Keep processing for about 4-5 minutes, scraping down the sides of the food processor as needed. The pistachios will eventually turn into a smooth, creamy paste.
Taste the cream and adjust the sweetness to your liking. If you want it sweeter, simply add a little more maple syrup or honey.
Once it’s at the perfect consistency and sweetness, transfer the pistachio cream into a jar or container.
Store in the refrigerator for up to two weeks.
Servings and timing
Prep Time: 10 minutes
Cooking Time: 0 minutes
Total Time: 10 minutes
Servings: 8 servings (2 tablespoon per serving)
Variations
Add a pinch of salt: If I want a slightly salted contrast to the sweetness, I sometimes add a pinch of sea salt to the mixture while processing.
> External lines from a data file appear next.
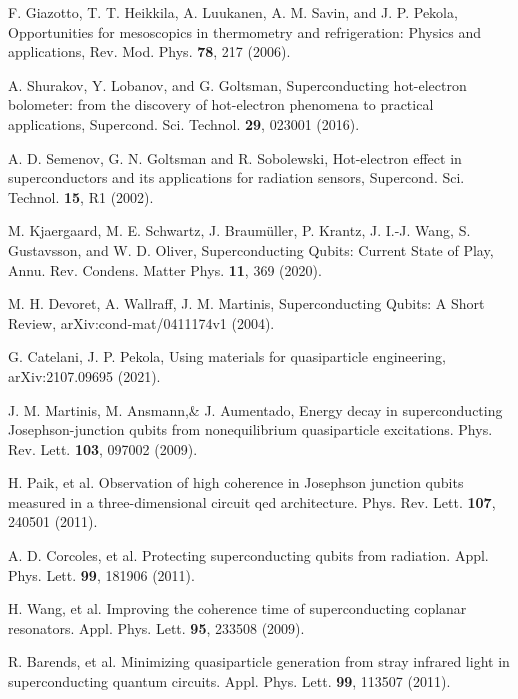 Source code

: \documentclass[prx,twocolumn,aps,superscriptaddress,showpacs,amsmath,amssymb,footnoteinbib]{revtex4-1}
\begin{document}
\begin{thebibliography}{99}

F. Giazotto, T. T. Heikkila, A. Luukanen, A. M. Savin, and J. P.
Pekola, Opportunities for mesoscopics in thermometry and
refrigeration: Physics and applications, Rev. Mod. Phys.
\textbf{78}, 217 (2006).

A. Shurakov, Y. Lobanov, and G. Goltsman, Superconducting
hot-electron bolometer: from the discovery of hot-electron
phenomena to practical applications,  Supercond. Sci. Technol.
\textbf{29}, 023001 (2016).

A. D. Semenov, G. N. Goltsman and R. Sobolewski, Hot-electron
effect in superconductors and its applications for radiation
sensors,  Supercond. Sci. Technol. \textbf{15}, R1 (2002).

M. Kjaergaard, M. E. Schwartz, J. Braum{\"u}ller, P. Krantz, J.
I.-J. Wang, S. Gustavsson, and W. D. Oliver, Superconducting Qubits:
Current State of Play, Annu. Rev. Condens. Matter Phys.
\textbf{11}, 369 (2020).

M. H. Devoret, A. Wallraff, J. M. Martinis, Superconducting
Qubits: A Short Review, arXiv:cond-mat/0411174v1 (2004).

G. Catelani, J. P. Pekola,
Using materials for quasiparticle engineering,
arXiv:2107.09695 (2021).

J. M. Martinis, M. Ansmann,\& J. Aumentado, Energy decay in
superconducting Josephson-junction qubits from nonequilibrium
quasiparticle excitations. Phys. Rev. Lett. \textbf{103}, 097002
(2009).

H. Paik, et al. Observation of high coherence in Josephson
junction qubits measured in a three-dimensional circuit qed
architecture. Phys. Rev. Lett. \textbf{107}, 240501 (2011).

A. D. Corcoles, et al. Protecting superconducting qubits from
radiation. Appl. Phys. Lett. \textbf{99}, 181906 (2011).

H. Wang, et al. Improving the coherence time of superconducting
coplanar resonators. Appl. Phys. Lett. \textbf{95}, 233508 (2009).

R. Barends, et al. Minimizing quasiparticle generation from stray
infrared light in superconducting quantum circuits. Appl. Phys.
Lett. \textbf{99}, 113507 (2011).


\end{thebibliography}
\end{document}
Flavor it with vanilla: A splash of vanilla extract adds a nice depth of flavor and a touch of warmth to the cream.
Make it richer: For a creamier version, I swap out maple syrup for honey or add a small splash of coconut milk or cream.
Spices: A touch of cardamom or cinnamon can add a unique twist to the flavor profile.
Storage/Reheating
I store this pistachio cream in an airtight container in the refrigerator, and it keeps for up to two weeks. The texture might thicken a bit after refrigerating, so I just give it a quick stir or let it sit at room temperature for a few minutes to make it easier to spread. No need to reheat—just enjoy it straight from the fridge!
FAQs
Can I use salted pistachios for this recipe?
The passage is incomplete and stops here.